You might be considering actually stealing that cute baby you saw the other day. You might be hoping day and night to have a baby.
All of that is STILL not a worthwhile reason to get married without the right relationship to go along with it.
9. Your family is pressuring you
You might not be able to get through a holiday meal without your grandma making comments about how you should settle down.
Your mother might nag you every chance she gets about how desperately she wants to have grand children.
Is this a reason to march to the altar and dutifully start having kids? No.
Withstand the pressure and trust that marriage will fall into place once you meet the right person who wants the same things.
10. Marriage seems like the next logical step
Sometimes that relationship that is just okay wears on for awhile. It seems like the next logical step is to just go ahead and “make it official.”
You might feel a strong friendship with the other person or you might have no passion but tons of friendship.
Either way, something is not quite perfect but you figure that you’re not getting any younger and you might not meet anyone else.
This bird-in-the-hand syndrome will come back and bite you in the ass later.
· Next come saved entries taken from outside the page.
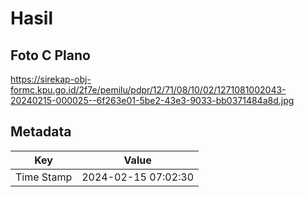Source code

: # Hasil

## Foto C Plano

https://sirekap-obj-formc.kpu.go.id/2f7e/pemilu/pdpr/12/71/08/10/02/1271081002043-20240215-000025--6f263e01-5be2-43e3-9033-bb0371484a8d.jpg


## Metadata

| Key        | Value               |
| ---------- | ------------------- |
| Time Stamp | 2024-02-15 07:02:30 |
Have the courage to make changes and find the right relationship.
11. They asked
Whether you expected that they would propose or not– they have– and in the moment you said YES! without thinking about it.
Now you have nagging doubts.
Serious ones that keep you up at night, but you don’t want to hurt their feelings or stop the wedding machine that geared up the second you put that shiny ring on your finger.
If this is you, I know how much it sucks. I called off a wedding once, a long, long time ago.
But I’m still alive, and he’s off somewhere happily married… to someone else.
If I had gone through with it, I’m sure it would have been the biggest mistake of my life.
In the moment, I said yes. My gut said, NO. It was wrong for me to agree in the first place.
12. You want a big beautiful wedding
If you grew up fantasizing about your wedding, wanting something big and gorgeous is hard to shake.
Allow me to impress upon you that the wedding really is ONE day.
It might be gorgeous, perfect and even featured in Bride magazine, but a great wedding does not correlate with a great marriage.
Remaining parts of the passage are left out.